## Formulas: Fitting models using R-style formulas

# Since version 0.5.0, ``statsmodels`` allows users to fit statistical models using R-style formulas. Internally, ``statsmodels`` uses the [patsy](http://patsy.readthedocs.org/) package to convert formulas and data to the matrices that are used in model fitting. The formula framework is quite powerful; this tutorial only scratches the surface. A full description of the formula language can be found in the ``patsy`` docs:
#
# * [Patsy formula language description](http://patsy.readthedocs.org/)
#
# ## Loading modules and functions
from __future__ import print_function
import numpy as np
import statsmodels.api as sm


##### Import convention

# You can import explicitly from statsmodels.formula.api

from statsmodels.formula.api import ols


# Alternatively, you can just use the `formula` namespace of the main `statsmodels.api`.

sm.formula.ols


# Or you can use the following conventioin

import statsmodels.formula.api as smf


# These names are just a convenient way to get access to each model's `from_formula` classmethod. See, for instance

sm.OLS.from_formula


# All of the lower case models accept ``formula`` and ``data`` arguments, whereas upper case ones take ``endog`` and ``exog`` design matrices. ``formula`` accepts a string which describes the model in terms of a ``patsy`` formula. ``data`` takes a [pandas](http://pandas.pydata.org/) data frame or any other data structure that defines a ``__getitem__`` for variable names like a structured array or a dictionary of variables.
#
# ``dir(sm.formula)`` will print(a list of available models.
#
# Formula-compatible models have the following generic call signature: ``(formula, data, subset=None, *args, **kwargs)``

#
# ## OLS regression using formulas
#
# To begin, we fit the linear model described on the [Getting Started](gettingstarted.html) page. Download the data, subset columns, and list-wise delete to remove missing observations:

dta = sm.datasets.get_rdataset("Guerry", "HistData", cache=True)

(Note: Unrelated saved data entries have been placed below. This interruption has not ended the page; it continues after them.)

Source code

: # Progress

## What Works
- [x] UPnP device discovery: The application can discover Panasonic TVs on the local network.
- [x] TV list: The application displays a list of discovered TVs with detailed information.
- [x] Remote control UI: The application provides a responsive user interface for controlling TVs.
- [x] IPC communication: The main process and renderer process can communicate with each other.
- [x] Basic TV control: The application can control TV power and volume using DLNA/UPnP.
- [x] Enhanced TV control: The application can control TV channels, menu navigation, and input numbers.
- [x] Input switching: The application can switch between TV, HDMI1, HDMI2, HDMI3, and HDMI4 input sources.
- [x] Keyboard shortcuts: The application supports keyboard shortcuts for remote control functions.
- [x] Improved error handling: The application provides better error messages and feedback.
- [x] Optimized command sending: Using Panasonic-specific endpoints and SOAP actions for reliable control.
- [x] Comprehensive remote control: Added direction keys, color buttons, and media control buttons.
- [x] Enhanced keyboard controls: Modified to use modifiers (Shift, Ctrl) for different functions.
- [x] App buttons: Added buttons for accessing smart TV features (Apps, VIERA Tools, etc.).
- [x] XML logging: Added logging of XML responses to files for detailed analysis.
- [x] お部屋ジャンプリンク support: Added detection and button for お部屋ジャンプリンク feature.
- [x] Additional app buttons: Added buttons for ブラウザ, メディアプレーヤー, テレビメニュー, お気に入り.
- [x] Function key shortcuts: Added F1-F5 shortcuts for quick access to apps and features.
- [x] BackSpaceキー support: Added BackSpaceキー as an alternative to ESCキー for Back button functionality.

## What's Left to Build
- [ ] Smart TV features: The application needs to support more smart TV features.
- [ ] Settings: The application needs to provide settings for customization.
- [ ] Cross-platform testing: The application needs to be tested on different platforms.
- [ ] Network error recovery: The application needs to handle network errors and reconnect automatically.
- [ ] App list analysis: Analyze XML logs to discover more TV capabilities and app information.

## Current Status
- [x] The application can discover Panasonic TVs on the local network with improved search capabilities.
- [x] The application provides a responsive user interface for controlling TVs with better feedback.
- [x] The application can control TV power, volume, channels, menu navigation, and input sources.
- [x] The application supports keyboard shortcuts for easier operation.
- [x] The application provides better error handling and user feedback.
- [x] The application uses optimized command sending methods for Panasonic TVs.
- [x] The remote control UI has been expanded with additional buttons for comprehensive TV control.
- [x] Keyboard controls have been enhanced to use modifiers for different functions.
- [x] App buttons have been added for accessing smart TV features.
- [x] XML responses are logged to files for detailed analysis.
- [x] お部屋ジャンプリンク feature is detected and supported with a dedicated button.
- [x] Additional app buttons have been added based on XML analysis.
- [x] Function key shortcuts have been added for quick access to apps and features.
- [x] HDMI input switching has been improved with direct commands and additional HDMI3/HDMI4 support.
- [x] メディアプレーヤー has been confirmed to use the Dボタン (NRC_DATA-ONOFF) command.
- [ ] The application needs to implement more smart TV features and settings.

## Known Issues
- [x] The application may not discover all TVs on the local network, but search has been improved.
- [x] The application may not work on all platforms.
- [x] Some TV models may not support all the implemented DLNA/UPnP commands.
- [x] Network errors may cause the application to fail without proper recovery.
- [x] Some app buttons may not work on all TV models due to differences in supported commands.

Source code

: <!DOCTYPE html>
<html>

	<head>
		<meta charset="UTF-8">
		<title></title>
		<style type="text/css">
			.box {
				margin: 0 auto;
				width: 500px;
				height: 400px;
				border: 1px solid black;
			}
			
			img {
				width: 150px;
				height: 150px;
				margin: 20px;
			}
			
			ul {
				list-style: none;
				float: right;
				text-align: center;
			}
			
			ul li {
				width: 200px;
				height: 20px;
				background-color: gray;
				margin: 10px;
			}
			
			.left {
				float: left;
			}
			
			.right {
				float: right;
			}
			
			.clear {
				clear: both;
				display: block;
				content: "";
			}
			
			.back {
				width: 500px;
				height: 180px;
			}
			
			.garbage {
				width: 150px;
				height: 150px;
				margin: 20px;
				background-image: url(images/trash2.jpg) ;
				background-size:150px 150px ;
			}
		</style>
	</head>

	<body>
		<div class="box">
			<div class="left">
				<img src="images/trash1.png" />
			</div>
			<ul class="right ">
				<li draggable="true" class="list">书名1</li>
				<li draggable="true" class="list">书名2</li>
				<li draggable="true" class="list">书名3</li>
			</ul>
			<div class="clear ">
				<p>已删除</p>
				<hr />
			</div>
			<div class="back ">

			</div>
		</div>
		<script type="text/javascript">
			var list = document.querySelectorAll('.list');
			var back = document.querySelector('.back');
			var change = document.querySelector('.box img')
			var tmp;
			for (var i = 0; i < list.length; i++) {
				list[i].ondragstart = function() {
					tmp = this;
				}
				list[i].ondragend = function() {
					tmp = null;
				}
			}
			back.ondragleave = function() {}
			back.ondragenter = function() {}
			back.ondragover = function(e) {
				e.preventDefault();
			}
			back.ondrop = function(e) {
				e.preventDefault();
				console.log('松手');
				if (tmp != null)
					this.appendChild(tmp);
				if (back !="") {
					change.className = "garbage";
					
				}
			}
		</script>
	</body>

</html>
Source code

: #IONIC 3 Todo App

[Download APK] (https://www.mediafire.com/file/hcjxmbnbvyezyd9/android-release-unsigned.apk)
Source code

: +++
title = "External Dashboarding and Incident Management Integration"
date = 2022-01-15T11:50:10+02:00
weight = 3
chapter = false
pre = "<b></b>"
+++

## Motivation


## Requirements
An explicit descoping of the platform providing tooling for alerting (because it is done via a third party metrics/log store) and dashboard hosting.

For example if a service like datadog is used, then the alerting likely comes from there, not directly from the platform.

df = dta.data[['Lottery', 'Literacy', 'Wealth', 'Region']].dropna()
df.head()


# Fit the model:

mod = ols(formula='Lottery ~ Literacy + Wealth + Region', data=df)
res = mod.fit()
print(res.summary())


# ## Categorical variables
#
# Looking at the summary printed above, notice that ``patsy`` determined that elements of *Region* were text strings, so it treated *Region* as a categorical variable. `patsy`'s default is also to include an intercept, so we automatically dropped one of the *Region* categories.
#
# If *Region* had been an integer variable that we wanted to treat explicitly as categorical, we could have done so by using the ``C()`` operator:

res = ols(formula='Lottery ~ Literacy + Wealth + C(Region)', data=df).fit()
print(res.params)


# Patsy's mode advanced features for categorical variables are discussed in: [Patsy: Contrast Coding Systems for categorical variables](contrasts.html)

# ## Operators
#
# We have already seen that "~" separates the left-hand side of the model from the right-hand side, and that "+" adds new columns to the design matrix.
#
# ### Removing variables
#
# The "-" sign can be used to remove columns/variables. For instance, we can remove the intercept from a model by:

res = ols(formula='Lottery ~ Literacy + Wealth + C(Region) -1 ', data=df).fit()
print(res.params)


# ### Multiplicative interactions
#
# ":" adds a new column to the design matrix with the interaction of the other two columns. "*" will also include the individual columns that were multiplied together:

res1 = ols(formula='Lottery ~ Literacy : Wealth - 1', data=df).fit()
res2 = ols(formula='Lottery ~ Literacy * Wealth - 1', data=df).fit()
print(res1.params, '\n')
print(res2.params)


# Many other things are possible with operators. Please consult the [patsy docs](https://patsy.readthedocs.org/en/latest/formulas.html) to learn more.

# ## Functions
#
# You can apply vectorized functions to the variables in your model:

res = sm.ols(formula='Lottery ~ np.log(Literacy)', data=df).fit()
print(res.params)


# Define a custom function:

def log_plus_1(x):
    return np.log(x) + 1.
res = sm.ols(formula='Lottery ~ log_plus_1(Literacy)', data=df).fit()
print(res.params)


# Any function that is in the calling namespace is available to the formula.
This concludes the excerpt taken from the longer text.